There are several issues that need to be considered:

 

(1) Choice of deadlock victim.

In some circumstances, the choice of transactions to abort may be obvious. However, in other situations, the choice may not be so clear.

In such cases this may take into consideration:

(a) How long the transaction has been running

(b) How many data items have been updated by the transaction

(c) How many data items the transaction is still to update

 

(2) How far to roll a transaction back.

It may be possible to resolve the deadlock by rolling back only part of the transaction.

(3) Avoiding starvation.

Starvation occurs when the same transaction is always chosen as the victim, and the transaction can never complete. The DBMS can avoid starvation by storing a count of the number of times a transaction has been selected as the victim and using a different selection criterion once this count reaches some upper limit.

5.Explain Optimistic concurrency control Techniques?

The optimistic approach is based on the assumption that the majority of the database operations do not conflict.

There are two or three phases to an optimistic concurrency control protocol, depending on whether it is a read-only or an update transaction:

 

Read phase:

The transaction reads the values of all data items it needs from the database and stores them in local variables. Updates are applied to a local copy of the data, not to the database itself.

 

Validation phase:

This follows the read phase. Checks are performed to ensure that serializability is not violated if the transaction updates are applied to the database.

For a read-only transaction, this consists of checking whether the data values read are still the current values for the corresponding data items. If no interference occurred, the transaction is committed. If interference occurred, the transaction is aborted and restarted.

For a transaction that has updates, validation consists of determining whether the current transaction leaves the database in a consistent state, with serializability maintained. If not, the transaction is aborted and needs to be restarted.

 

Write phase:

This follows the successful validation phase for update transactions. During this phase, the updates made to the local copy are applied to the database.

 

The validation phase examines the reads and writes of transactions that may cause interference. Each transaction  T is assigned a timestamp at the start of its execution, start(T); one at the start of its validation phase, validation(T); and one at its finish time, finish(T), including its write phase, if any.
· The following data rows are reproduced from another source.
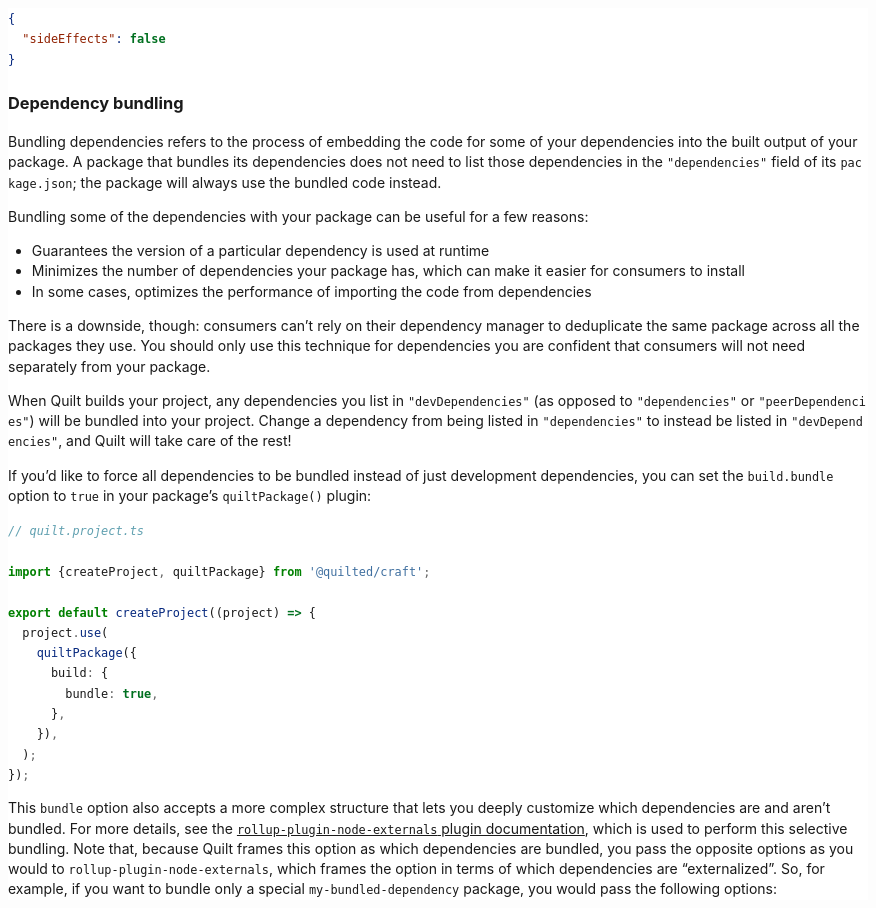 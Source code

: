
 ```json
{
  "sideEffects": false
}
```

### Dependency bundling

Bundling dependencies refers to the process of embedding the code for some of your dependencies into the built output of your package. A package that bundles its dependencies does not need to list those dependencies in the `"dependencies"` field of its `package.json`; the package will always use the bundled code instead.

Bundling some of the dependencies with your package can be useful for a few reasons:

- Guarantees the version of a particular dependency is used at runtime
- Minimizes the number of dependencies your package has, which can make it easier for consumers to install
- In some cases, optimizes the performance of importing the code from dependencies

There is a downside, though: consumers can’t rely on their dependency manager to deduplicate the same package across all the packages they use. You should only use this technique for dependencies you are confident that consumers will not need separately from your package.

When Quilt builds your project, any dependencies you list in `"devDependencies"` (as opposed to `"dependencies"` or `"peerDependencies"`) will be bundled into your project. Change a dependency from being listed in `"dependencies"` to instead be listed in `"devDependencies"`, and Quilt will take care of the rest!

If you’d like to force all dependencies to be bundled instead of just development dependencies, you can set the `build.bundle` option to `true` in your package’s `quiltPackage()` plugin:

```ts
// quilt.project.ts

import {createProject, quiltPackage} from '@quilted/craft';

export default createProject((project) => {
  project.use(
    quiltPackage({
      build: {
        bundle: true,
      },
    }),
  );
});
```

This `bundle` option also accepts a more complex structure that lets you deeply customize which dependencies are and aren’t bundled. For more details, see the [`rollup-plugin-node-externals` plugin documentation](https://github.com/Septh/rollup-plugin-node-externals), which is used to perform this selective bundling. Note that, because Quilt frames this option as which dependencies are bundled, you pass the opposite options as you would to `rollup-plugin-node-externals`, which frames the option in terms of which dependencies are “externalized”. So, for example, if you want to bundle only a special `my-bundled-dependency` package, you would pass the following options:
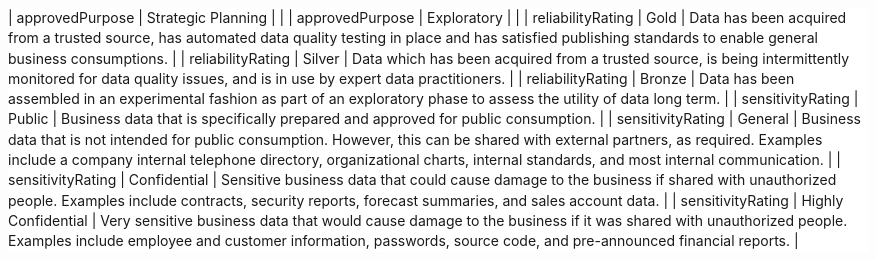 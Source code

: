 | approvedPurpose | Strategic Planning |  |
| approvedPurpose | Exploratory |  |
| reliabilityRating | Gold | Data has been acquired from a trusted source, has automated data quality testing in place and has satisfied publishing standards to enable general business consumptions. |
| reliabilityRating | Silver | Data which has been acquired from a trusted source, is being intermittently monitored for data quality issues, and is in use by expert data practitioners. |
| reliabilityRating | Bronze | Data has been assembled in an experimental fashion as part of an exploratory phase to assess the utility of data long term. |
| sensitivityRating | Public | Business data that is specifically prepared and approved for public consumption. |
| sensitivityRating | General | Business data that is not intended for public consumption. However, this can be shared with external partners, as required. Examples include a company internal telephone directory, organizational charts, internal standards, and most internal communication. |
| sensitivityRating | Confidential | Sensitive business data that could cause damage to the business if shared with unauthorized people. Examples include contracts, security reports, forecast summaries, and sales account data. |
| sensitivityRating | Highly Confidential | Very sensitive business data that would cause damage to the business if it was shared with unauthorized people. Examples include employee and customer information, passwords, source code, and pre-announced financial reports. |



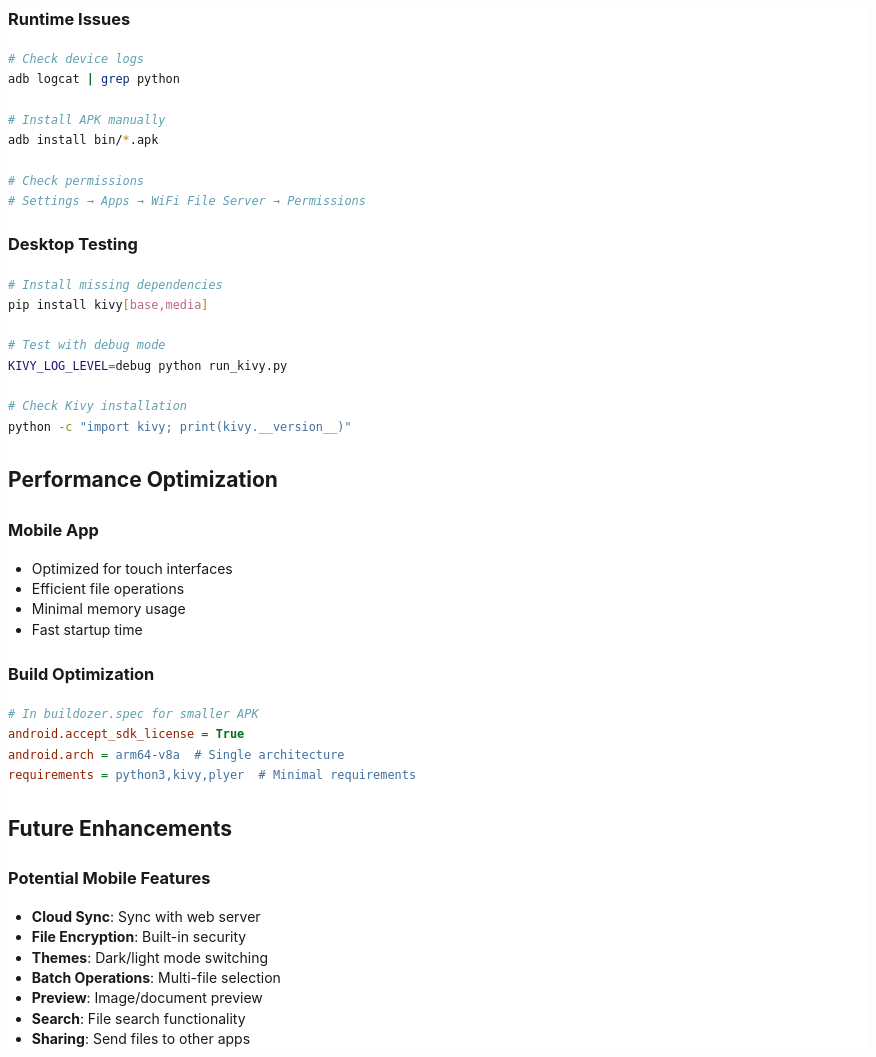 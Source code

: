 ### Runtime Issues
```bash
# Check device logs
adb logcat | grep python

# Install APK manually
adb install bin/*.apk

# Check permissions
# Settings → Apps → WiFi File Server → Permissions
```

### Desktop Testing
```bash
# Install missing dependencies
pip install kivy[base,media]

# Test with debug mode
KIVY_LOG_LEVEL=debug python run_kivy.py

# Check Kivy installation
python -c "import kivy; print(kivy.__version__)"
```

## Performance Optimization

### Mobile App
- Optimized for touch interfaces
- Efficient file operations
- Minimal memory usage
- Fast startup time

### Build Optimization
```ini
# In buildozer.spec for smaller APK
android.accept_sdk_license = True
android.arch = arm64-v8a  # Single architecture
requirements = python3,kivy,plyer  # Minimal requirements
```

## Future Enhancements

### Potential Mobile Features
- **Cloud Sync**: Sync with web server
- **File Encryption**: Built-in security
- **Themes**: Dark/light mode switching
- **Batch Operations**: Multi-file selection
- **Preview**: Image/document preview
- **Search**: File search functionality
- **Sharing**: Send files to other apps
To pass the validation test, one of the following must be true:

(1) All transactions S with earlier timestamps must have finished before transaction T started; that is, finish(S) < start(T).

(2) If transaction T starts before an earlier one S finishes, then:

(a) the set of data items written by the earlier transaction are not the ones read by the current transaction; and

(b) the earlier transaction completes its write phase before the current transaction enters its validation phase, that is, start(T) < finish(S)< validation(T).

Rule 2(a) guarantees that the writes of an earlier transaction are not read by the current transaction; rule 2(b) guarantees that the writes are done serially, ensuring no conflict.